Inequality concerning segments of an interior point to vertices of a triangle 
Let $ABC$ be a triangle and it has an interior point $P$ inside. Show that: $$BC\cdot BP\cdot CP + CA\cdot CP\cdot AP + AB\cdot AP\cdot BP\geq AB\cdot BC\cdot CA$$  

If can, how?
Or does the triangle need specific conditions to match such inequality?
 A: Let $P$ it's an origin, $A(a)$, $B(b)$ and $C(c)$ in the Gauss plane.
Thus,
$$\frac{AP\cdot BP}{AC\cdot BC}+\frac{AP\cdot CP}{AB\cdot BC}+\frac{BP\cdot CP}{AB\cdot AC}=$$
$$=\left|\frac{ab}{(c-a)(b-c)}\right|+\left|\frac{ca}{(a-b)(b-c)}\right|+\left|\frac{bc}{(a-b)(c-a)}\right|\geq$$
$$\geq\left|\frac{ab}{(c-a)(b-c)}+\frac{ca}{(a-b)(b-c)}+\frac{bc}{(a-b)(c-a)}\right|=|-1|=1$$
and we are done!
A: I will give a geometric proof to the inequality.
Let $|BC|=a, |CA|=b, |AB|=c, |AP|=x, |BP|=y, |CP|=z$. So, O.P. is
$$ ayz + bzx + cxy \geq abc \tag{1}$$
Let's draw parallelograms $BCPD$ and $ABDE$. Thus $|AE|=|BD|=|CP|=b$ and they are parallel.

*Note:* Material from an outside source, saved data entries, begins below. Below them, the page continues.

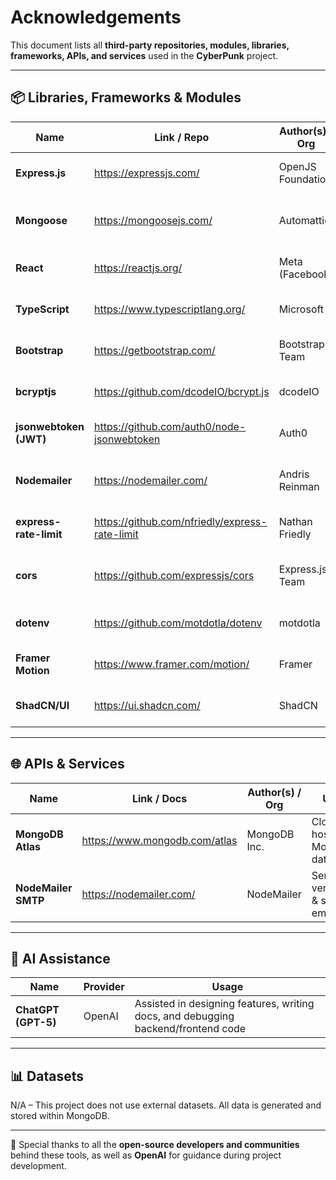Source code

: # Acknowledgements

This document lists all **third-party repositories, modules, libraries, frameworks, APIs, and services** used in the **CyberPunk** project.  

---

## 📦 Libraries, Frameworks & Modules
| Name            | Link / Repo                                 | Author(s) / Org         | Usage                                                   |
|-----------------|---------------------------------------------|--------------------------|---------------------------------------------------------|
| **Express.js**  | https://expressjs.com/                      | OpenJS Foundation        | Backend web framework for APIs                          |
| **Mongoose**    | https://mongoosejs.com/                     | Automattic              | MongoDB object modeling for Node.js                     |
| **React**       | https://reactjs.org/                        | Meta (Facebook)          | Frontend framework for building UI                      |
| **TypeScript**  | https://www.typescriptlang.org/             | Microsoft                | Type-safe JavaScript development                        |
| **Bootstrap**   | https://getbootstrap.com/                   | Bootstrap Team           | Frontend styling and components                         |
| **bcryptjs**    | https://github.com/dcodeIO/bcrypt.js        | dcodeIO                  | Password hashing and security                           |
| **jsonwebtoken (JWT)** | https://github.com/auth0/node-jsonwebtoken | Auth0               | Secure token-based authentication                       |
| **Nodemailer**  | https://nodemailer.com/                     | Andris Reinman           | Email service for verification & notifications          |
| **express-rate-limit** | https://github.com/nfriedly/express-rate-limit | Nathan Friedly | Brute-force login prevention                            |
| **cors**        | https://github.com/expressjs/cors           | Express.js Team          | Enable Cross-Origin Resource Sharing                    |
| **dotenv**      | https://github.com/motdotla/dotenv          | motdotla                 | Manage environment variables                            |
| **Framer Motion** | https://www.framer.com/motion/            | Framer                   | Animations for React frontend                           |
| **ShadCN/UI**   | https://ui.shadcn.com/                      | ShadCN                   | UI components for React                                 |

---

## 🌐 APIs & Services
| Name                 | Link / Docs                              | Author(s) / Org | Usage                                  |
|----------------------|-------------------------------------------|-----------------|----------------------------------------|
| **MongoDB Atlas**    | https://www.mongodb.com/atlas             | MongoDB Inc.    | Cloud-hosted MongoDB database          |
| **NodeMailer SMTP**  | https://nodemailer.com/                   | NodeMailer      | Sending verification & security emails |

---

## 🤖 AI Assistance
| Name     | Provider   | Usage                                |
|----------|------------|--------------------------------------|
| **ChatGPT (GPT-5)** | OpenAI | Assisted in designing features, writing docs, and debugging backend/frontend code |

---

## 📊 Datasets
N/A – This project does not use external datasets. All data is generated and stored within MongoDB.  

---

🙏 Special thanks to all the **open-source developers and communities** behind these tools, as well as **OpenAI** for guidance during project development.
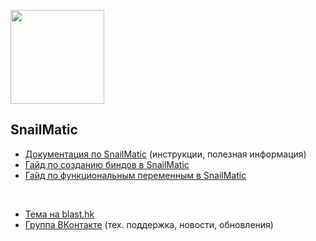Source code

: <p align="left">
  <img src="https://user-images.githubusercontent.com/71496296/152130484-be1f57fd-45cb-428f-9184-8d314024683b.png" height="150" />
</p>

## SnailMatic

- [Документация по SnailMatic](https://github.com/GrezeeBal/SnailMaticDocs/blob/main/SNAILMATIC_DOCUMENTATION.md) (инструкции, полезная информация)
- [Гайд по созданию биндов в SnailMatic](https://github.com/GrezeeBal/SnailMaticDocs/blob/main/BINDS_CREATING_GUIDE.md)
- [Гайд по функциональным переменным в SnailMatic](https://github.com/GrezeeBal/SnailMaticDocs/blob/main/FUNCTIONAL_VARIABLES_GUIDE.md)

</br>

- [Тема на blast.hk](https://www.blast.hk/threads/102157/)
- [Группа ВКонтакте](https://vk.com/scriptpatrol) (тех. поддержка, новости, обновления)
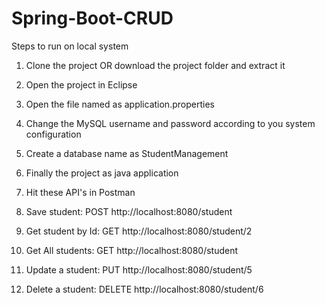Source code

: # Spring-Boot-CRUD

Steps to run on local system

1. Clone the project OR download the project folder and extract it
2. Open the project in Eclipse
3.  Open the file named as application.properties
4.  Change the MySQL username and password according to you system configuration
5.  Create a database name as StudentManagement
6.  Finally the project as java application
7.  Hit these API's in Postman

1. Save student: POST http://localhost:8080/student
2. Get student by Id: GET http://localhost:8080/student/2
3. Get All students: GET http://localhost:8080/student
4. Update a student: PUT http://localhost:8080/student/5
5. Delete a student: DELETE http://localhost:8080/student/6
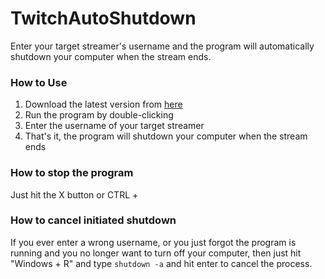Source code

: # TwitchAutoShutdown
Enter your target streamer's username and the program will automatically shutdown your computer when the stream ends.
### How to Use
1. Download the latest version from [here](https://github.com/FKLC/TwitchAutoShutdown/releases)
2. Run the program by double-clicking
3. Enter the username of your target streamer
4. That's it, the program will shutdown your computer when the stream ends

### How to stop the program
Just hit the X button or CTRL +

### How to cancel initiated shutdown
If you ever enter a wrong username, or you just forgot the program is running and you no longer want to turn off your computer, then just hit "Windows + R" and type `shutdown -a` and hit enter to cancel the process.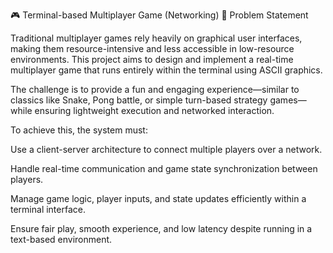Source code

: 🎮 Terminal-based Multiplayer Game (Networking)
📌 Problem Statement

Traditional multiplayer games rely heavily on graphical user interfaces, making them resource-intensive and less accessible in low-resource environments. This project aims to design and implement a real-time multiplayer game that runs entirely within the terminal using ASCII graphics.

The challenge is to provide a fun and engaging experience—similar to classics like Snake, Pong battle, or simple turn-based strategy games—while ensuring lightweight execution and networked interaction.

To achieve this, the system must:

Use a client-server architecture to connect multiple players over a network.

Handle real-time communication and game state synchronization between players.

Manage game logic, player inputs, and state updates efficiently within a terminal interface.

Ensure fair play, smooth experience, and low latency despite running in a text-based environment.
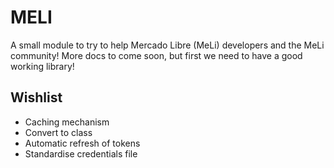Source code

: # MELI

A small module to try to help Mercado Libre (MeLi) developers and the MeLi community! More docs to come soon, but first we need to have a good working library! 

## Wishlist

* Caching mechanism
* Convert to class
* Automatic refresh of tokens
* Standardise credentials file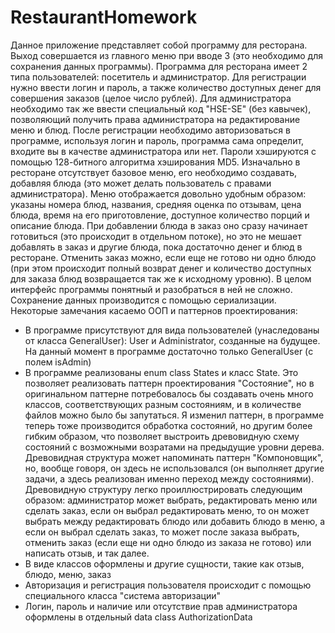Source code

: # RestaurantHomework
Данное приложение представляет собой программу для ресторана. Выход совершается из главного меню при вводе 3 (это необходимо для сохранения данных программы). 
Программа для ресторана имеет 2 типа пользователей: посетитель и администратор. Для регистрации нужно ввести логин и пароль, а также количество доступных денег для совершения заказов (целое число рублей). Для администратора необходимо так же ввести специальный код "HSE-SE" (без кавычек), позволяющий получить права администратора на редактирование меню и блюд. После регистрации необходимо авторизоваться в программе, используя логин и пароль, программа сама определит, входите вы в качестве администратора или нет. Пароли хэшируются с помощью 128-битного алгоритма хэширования MD5.
Изначально в ресторане отсутствует базовое меню, его необходимо создавать, добавляя блюда (это может делать пользователь с правами администратора). Меню отображается довольно удобным образом: указаны номера блюд, названия, средняя оценка по отзывам, цена блюда, время на его приготовление, доступное количество порций и описание блюда.
При добавлении блюда в заказ оно сразу начинает готовиться (это происходит в отдельном потоке), но это не мешает добавлять в заказ и другие блюда, пока достаточно денег и блюд в ресторане. Отменить заказ можно, если еще не готово ни одно блюдо (при этом происходит полный возврат денег и количество доступных для заказа блюд возвращается так же к исходному уровню).
В целом интерфейс программы понятный и разобраться в ней не сложно.
Сохранение данных производится с помощью сериализации.
Некоторые замечания касаемо ООП и паттернов проектирования:
- В программе присутствуют для вида пользователей (унаследованы от класса GeneralUser): User и Administrator, созданные на будущее. На данный момент в программе достаточно только GeneralUser (с полем isAdmin)
- В программе реализованы enum class States и класс State. Это позволяет реализовать паттерн проектирования "Состояние", но в оригинальном паттерне потребовалось бы создавать очень много классов, соответствующих разным состояниям, и в количестве файлов можно было бы запутаться. Я изменил паттерн, в программе теперь тоже производится обработка состояний, но другим более гибким образом, что позволяет выстроить древовидную схему состояний с возможными возратами на предыдущие уровни дерева. Древовидная структура может напоминать паттерн "Компоновщик", но, вообще говоря, он здесь не использовался (он выполняет другие задачи, а здесь реализован именно переход между состояниями). Древовидную структуру легко проиллюстрировать следующим образом: администратор может выбрать, редактировать меню или сделать заказ, если он выбрал редактировать меню, то он может выбрать между редактировать блюдо или добавить блюдо в меню, а если он выбрал сделать заказ, то может после заказа выбрать, отменить заказ (если еще ни одно блюдо из заказа не готово) или написать отзыв, и так далее.
- В виде классов оформлены и другие сущности, такие как отзыв, блюдо, меню, заказ
- Авторизация и регистрация пользователя происходит с помощью специального класса "система авторизации"
- Логин, пароль и наличие или отсутствие прав администратора оформлены в отдельный data class AuthorizationData
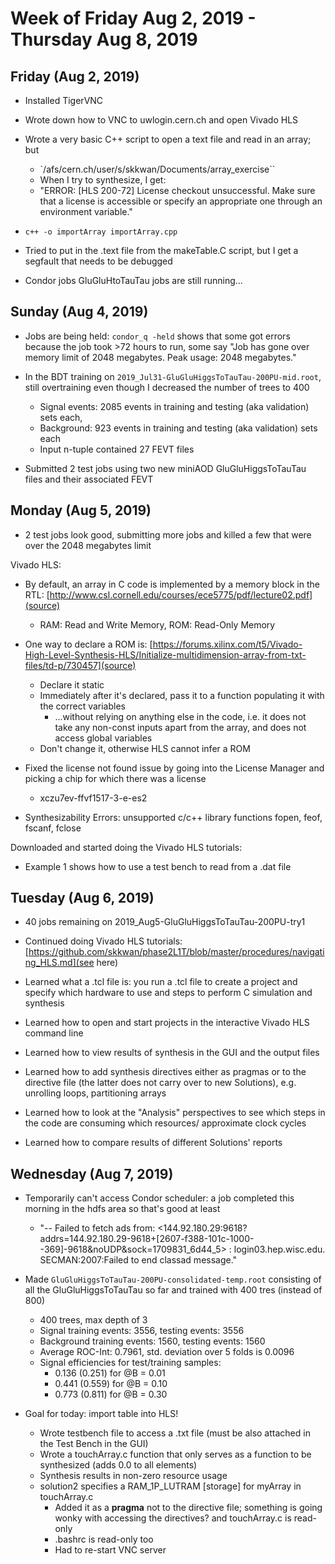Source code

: # Week of Friday Aug 2, 2019 - Thursday Aug 8, 2019

## Friday (Aug 2, 2019)
- Installed TigerVNC
- Wrote down how to VNC to uwlogin.cern.ch and open Vivado HLS
- Wrote a very basic C++ script to open a text file and read in an array; but
  - `/afs/cern.ch/user/s/skkwan/Documents/array_exercise``
  - When I try to synthesize, I get:
  - "ERROR: [HLS 200-72] License checkout unsuccessful. Make sure that a license is accessible or specify an appropriate one through an environment variable."
- `c++ -o importArray importArray.cpp`
- Tried to put in the .text file from the makeTable.C script, but I get a segfault that needs to be debugged

- Condor jobs GluGluHtoTauTau jobs are still running...

## Sunday (Aug 4, 2019)

- Jobs are being held: `condor_q -held` shows that some got errors because the job took >72 hours to run, some say "Job has gone over memory limit of 2048 megabytes. Peak usage: 2048 megabytes."
- In the BDT training on `2019_Jul31-GluGluHiggsToTauTau-200PU-mid.root`, still overtraining even though I decreased the number of trees to 400 
  - Signal events: 2085 events in training and testing (aka validation) sets each,
  - Background: 923 events in training and testing (aka validation) sets each
  - Input n-tuple contained 27 FEVT files

- Submitted 2 test jobs using two new miniAOD GluGluHiggsToTauTau files and their associated FEVT

## Monday (Aug 5, 2019)

- 2 test jobs look good, submitting more jobs and killed a few that were over the 2048 megabytes limit

Vivado HLS:
- By default, an array in C code is implemented by a memory block in the RTL: [http://www.csl.cornell.edu/courses/ece5775/pdf/lecture02.pdf](source)
  - RAM: Read and Write Memory, ROM: Read-Only Memory
- One way to declare a ROM is: [https://forums.xilinx.com/t5/Vivado-High-Level-Synthesis-HLS/Initialize-multidimension-array-from-txt-files/td-p/730457](source)
  - Declare it static
  - Immediately after it's declared, pass it to a function populating it with the correct variables
    * ...without relying on anything else in the code, i.e. it does not take any non-const inputs apart from the array,
    and does not access global variables
  - Don't change it, otherwise HLS cannot infer a ROM

- Fixed the license not found issue by going into the License Manager and picking a chip for which there was a license
  - xczu7ev-ffvf1517-3-e-es2
- Synthesizability Errors: unsupported c/c++ library functions fopen, feof, fscanf, fclose

Downloaded and started doing the Vivado HLS tutorials:
- Example 1 shows how to use a test bench to read from a .dat file

## Tuesday (Aug 6, 2019)

- 40 jobs remaining on 2019_Aug5-GluGluHiggsToTauTau-200PU-try1

- Continued doing Vivado HLS tutorials: [https://github.com/skkwan/phase2L1T/blob/master/procedures/navigating_HLS.md](see here)
- Learned what a .tcl file is: you run a .tcl file to create a project and specify which hardware to use and steps to 
  perform C simulation and synthesis
- Learned how to open and start projects in the interactive Vivado HLS command line
- Learned how to view results of synthesis in the GUI and the output files
- Learned how to add synthesis directives either as pragmas or to the directive file (the latter does not 
  carry over to new Solutions), e.g. unrolling loops, partitioning arrays
- Learned how to look at the "Analysis" perspectives to see which steps in the code are
  consuming which resources/ approximate clock cycles
- Learned how to compare results of different Solutions' reports

## Wednesday (Aug 7, 2019)
- Temporarily can't access Condor scheduler: a job completed this morning in the hdfs area so that's good at least
  - "-- Failed to fetch ads from: <144.92.180.29:9618?addrs=144.92.180.29-9618+[2607-f388-101c-1000--369]-9618&noUDP&sock=1709831_6d44_5> : login03.hep.wisc.edu. SECMAN:2007:Failed to end classad message."

- Made `GluGluHiggsToTauTau-200PU-consolidated-temp.root` consisting of all the GluGluHiggsToTauTau so far and trained with 400 tres (instead of 800) 
  * 400 trees, max depth of 3
  * Signal training events: 3556, testing events: 3556
  * Background training events: 1560, testing events: 1560
  * Average ROC-Int: 0.7961, std. deviation over 5 folds is 0.0096
  * Signal efficiencies for test/training samples:
    * 0.136 (0.251) for @B = 0.01
    * 0.441 (0.559) for @B = 0.10
    * 0.773 (0.811) for @B = 0.30

- Goal for today: import table into HLS!
  * Wrote testbench file to access a .txt file (must be also attached in the Test Bench in the GUI)
  * Wrote a touchArray.c function that only serves as a function to be synthesized (adds 0.0 to all elements)
  * Synthesis results in non-zero resource usage
  * solution2 specifies a RAM_1P_LUTRAM [storage] for myArray in touchArray.c
    * Added it as a **pragma** not to the directive file; something is going wonky with 
      accessing the directives? and touchArray.c is read-only
    * .bashrc is read-only too
    * Had to re-start VNC server

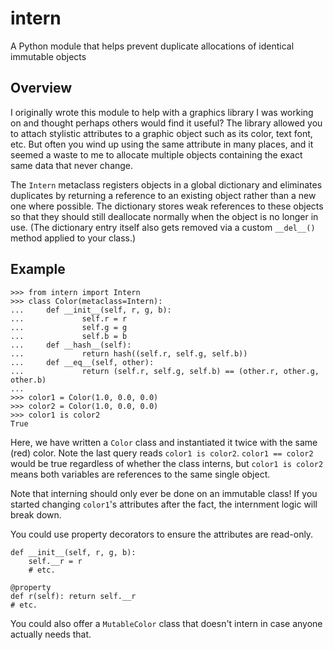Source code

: # intern

A Python module that helps prevent duplicate allocations of identical immutable objects

## Overview

I originally wrote this module to help with a graphics library I was working on and thought perhaps others would find it useful? The library allowed you to attach stylistic attributes to a graphic object such as its color, text font, etc. But often you wind up using the same attribute in many places, and it seemed a waste to me to allocate multiple objects containing the exact same data that never change.

The `Intern` metaclass registers objects in a global dictionary and eliminates duplicates by returning a reference to an existing object rather than a new one where possible. The dictionary stores weak references to these objects so that they should still deallocate normally when the object is no longer in use. (The dictionary entry itself also gets removed via a custom `__del__()` method applied to your class.)

## Example

	>>> from intern import Intern
	>>> class Color(metaclass=Intern):
	...     def __init__(self, r, g, b):
	...             self.r = r
	...             self.g = g
	...             self.b = b
	...     def __hash__(self):
	...             return hash((self.r, self.g, self.b))
	...     def __eq__(self, other):
	...             return (self.r, self.g, self.b) == (other.r, other.g, other.b)
	... 
	>>> color1 = Color(1.0, 0.0, 0.0)
	>>> color2 = Color(1.0, 0.0, 0.0)
	>>> color1 is color2
	True

Here, we have written a `Color` class and instantiated it twice with the same (red) color. Note the last query reads `color1 is color2`. `color1 == color2` would be true regardless of whether the class interns, but `color1 is color2` means both variables are references to the same single object.

Note that interning should only ever be done on an immutable class! If you started changing `color1`'s attributes after the fact, the internment logic will break down.

You could use property decorators to ensure the attributes are read-only.

	def __init__(self, r, g, b):
		self.__r = r
		# etc.
	
	@property
	def r(self): return self.__r
	# etc.

You could also offer a `MutableColor` class that doesn't intern in case anyone actually needs that.
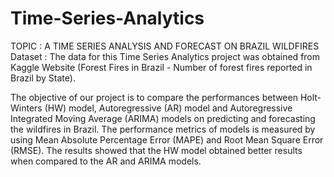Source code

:# Time-Series-Analytics
TOPIC : A TIME SERIES ANALYSIS AND FORECAST ON BRAZIL WILDFIRES
Dataset : The data for this Time Series Analytics project was obtained from Kaggle Website (Forest Fires in Brazil - Number of
forest fires reported in Brazil by State).

The objective of our project is to compare the performances between Holt-Winters (HW) model, Autoregressive (AR) model and Autoregressive Integrated Moving Average (ARIMA) models on predicting and forecasting the wildfires in Brazil. The performance metrics of models is measured by using Mean Absolute Percentage Error (MAPE) and Root Mean Square
Error (RMSE). The results showed that the HW model obtained better results when compared to the AR and ARIMA models.
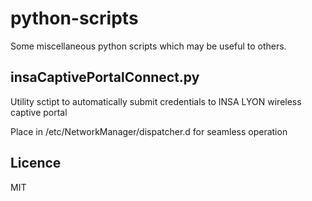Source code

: python-scripts
==============
Some miscellaneous python scripts which may be useful to others.

insaCaptivePortalConnect.py
---------------------------
Utility sctipt to automatically submit credentials to INSA LYON wireless captive portal 

Place in /etc/NetworkManager/dispatcher.d for seamless operation

Licence
-------
MIT
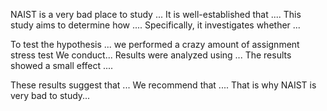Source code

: NAIST is a very bad place to study ...
It is well-established that .... This study aims to determine how .... Specifically, it investigates whether ... 


To test the hypothesis ... we performed a crazy amount of assignment stress test 
We conduct...
Results were analyzed using ... The results showed a small effect .... 


These results suggest that ... We recommend that .... That is why NAIST is very bad to study...
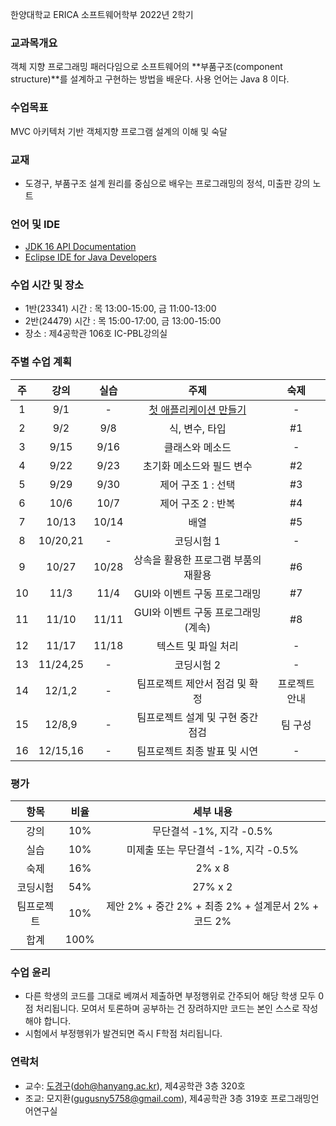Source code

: 한양대학교 ERICA 소프트웨어학부 2022년 2학기

### 교과목개요

객체 지향 프로그래밍 패러다임으로 소프트웨어의 **부품구조(component structure)**를 설계하고 구현하는 방법을 배운다.
사용 언어는 Java 8 이다.

### 수업목표

MVC 아키텍처 기반 객체지향 프로그램 설계의 이해 및 숙달

### 교재
- 도경구, 부품구조 설계 원리를 중심으로 배우는 프로그래밍의 정석, 미출판 강의 노트

### 언어 및 IDE
- [JDK 16 API Documentation](https://docs.oracle.com/en/java/javase/16/docs/api/index.html)
- [Eclipse IDE for Java Developers](https://www.eclipse.org/downloads/)

### 수업 시간 및 장소

- 1반(23341) 시간 : 목 13:00-15:00, 금 11:00-13:00
- 2반(24479) 시간 : 목 15:00-17:00, 금 13:00-15:00
- 장소 : 제4공학관 106호 IC-PBL강의실

### 주별 수업 계획

| 주 | 강의 | 실습 | 주제 |  숙제 |
|:----:|:-----:|:-----:|:-----:|:-----:|
|  1 | 9/1 | - | [첫 애플리케이션 만들기](notes/note01.md) | - |
|  2 | 9/2 | 9/8 | 식, 변수, 타입 | #1 |
|  3 | 9/15 | 9/16 | 클래스와 메소드 |  - |
|  4 | 9/22 | 9/23 | 초기화 메소드와 필드 변수 |  #2 |
|  5 | 9/29 | 9/30 | 제어 구조 1 : 선택 |  #3 |
|  6 | 10/6 | 10/7 | 제어 구조 2 : 반복 |  #4 |
|  7 | 10/13 | 10/14 | 배열 | #5 |
|  8 | 10/20,21 | - | 코딩시험 1 | - |
|  9 | 10/27 | 10/28 | 상속을 활용한 프로그램 부품의 재활용 |  #6  |
| 10 | 11/3 | 11/4 | GUI와 이벤트 구동 프로그래밍 | #7 |
| 11 | 11/10 | 11/11 | GUI와 이벤트 구동 프로그래밍 (계속) | #8 |
| 12 | 11/17 | 11/18 | 텍스트 및 파일 처리 | - |
| 13 | 11/24,25 | - | 코딩시험 2 | - |
| 14 | 12/1,2 | -| 팀프로젝트 제안서 점검 및 확정 | 프로젝트 안내 |
| 15 | 12/8,9 | - | 팀프로젝트 설계 및 구현 중간 점검 | 팀 구성 |
| 16 | 12/15,16 | - | 팀프로젝트 최종 발표 및 시연 | - |

### 평가

| 항목 | 비율 | 세부 내용 |
|:---:|:---:|:---:|
| 강의 | 10% | 무단결석 -1%, 지각 -0.5% |
| 실습 | 10% | 미제출 또는 무단결석 -1%, 지각 -0.5% |
| 숙제 | 16% | 2% x 8 |
| 코딩시험 | 54% | 27% x 2 |
| 팀프로젝트 | 10% | 제안 2% + 중간 2% + 최종 2% + 설계문서 2% + 코드 2% |
| 합계 | 100% |  |

### 수업 윤리

- 다른 학생의 코드를 그대로 베껴서 제출하면 부정행위로 간주되어 해당 학생 모두 0점 처리됩니다. 모여서 토론하며 공부하는 건 장려하지만 코드는 본인 스스로 작성해야 합니다.
- 시험에서 부정행위가 발견되면 즉시 F학점 처리됩니다.

### 연락처

- 교수: [도경구](http://doggzone.github.io/home)(doh@hanyang.ac.kr), 제4공학관 3층 320호
- 조교: 모지환(gugusny5758@gmail.com), 제4공학관 3층 319호 프로그래밍언어연구실

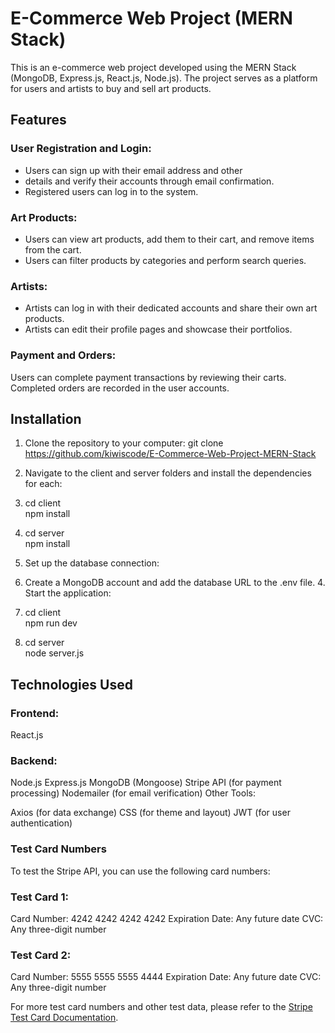 # E-Commerce Web Project (MERN Stack)

This is an e-commerce web project developed using the MERN Stack (MongoDB, Express.js, React.js, Node.js). The project serves as a platform for users and artists to buy and sell art products.

## Features

### User Registration and Login:

- Users can sign up with their email address and other
- details and verify their accounts through email confirmation.
- Registered users can log in to the system.

### Art Products:

- Users can view art products, add them to their cart, and remove items from the cart.
- Users can filter products by categories and perform search queries.

### Artists:

- Artists can log in with their dedicated accounts and share their own art products.
- Artists can edit their profile pages and showcase their portfolios.

### Payment and Orders:

Users can complete payment transactions by reviewing their carts.
Completed orders are recorded in the user accounts.

## Installation

1. Clone the repository to your computer:
   git clone https://github.com/kiwiscode/E-Commerce-Web-Project-MERN-Stack
2. Navigate to the client and server folders and install the dependencies for each:

3. cd client
   <br>
   npm install

4. cd server
   <br>
   npm install

5. Set up the database connection:

6. Create a MongoDB account and add the database URL to the .env file. 4. Start the application:
7. cd client
   <br>
   npm run dev

8. cd server
   <br>
   node server.js

## Technologies Used

### Frontend:

React.js

### Backend:

Node.js
Express.js
MongoDB (Mongoose)
Stripe API (for payment processing)
Nodemailer (for email verification)
Other Tools:

Axios (for data exchange)
CSS (for theme and layout)
JWT (for user authentication)

### Test Card Numbers

To test the Stripe API, you can use the following card numbers:

### Test Card 1:

Card Number: 4242 4242 4242 4242
Expiration Date: Any future date
CVC: Any three-digit number

### Test Card 2:

Card Number: 5555 5555 5555 4444
Expiration Date: Any future date
CVC: Any three-digit number

For more test card numbers and other test data, please refer to the [Stripe Test Card Documentation](https://stripe.com/docs/testing).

So, $ACPE$ is a parallelogram and we get $|PE|=|CA|=b$. Also, e can write $|PD|=a, |DE|=c$.

Let's apply Ptolemy's inequality on the quadrilaterals $APBD$ and $APDE$:
$$ |AD|\cdot y + xz \geq ac \tag{2}$$
$$ az + xc \geq |AD|\cdot b \tag{3}$$
Now, let's multiply $(2)$ inequality by $b$ and let's multiply $(3)$ inequality by $y$. We find that
$$ |AD|\cdot b y + bzx \geq abc \tag{4}$$
$$ ayz + cxy \geq |AD|\cdot b y \tag{3}$$
and therefore, we get the $(1)$ equality:
$$ ayz + bzx + cxy \geq abc.$$
Note: Also, we can determine the equality condition. For the equality, $APBD$ and $APDE$ are cyclic quadrilaterals. So,
$\angle PAB = \angle PDB = \angle PCB = \alpha$,
$\angle PBA = \angle PDA = \angle PEA = \angle PCA = \beta $,
$\angle PAC = \angle EPA = \angle EDA = \angle DAB = \angle DPB = \angle PBC = \gamma $.
Hence, in the triangle $ABC$, $2(\alpha + \beta + \gamma) = 180^\circ $ and $\alpha + \beta + \gamma = 90^\circ $. Then we conclude that $ABC$ is an acute angle triangle and $P$ is the orthocenter.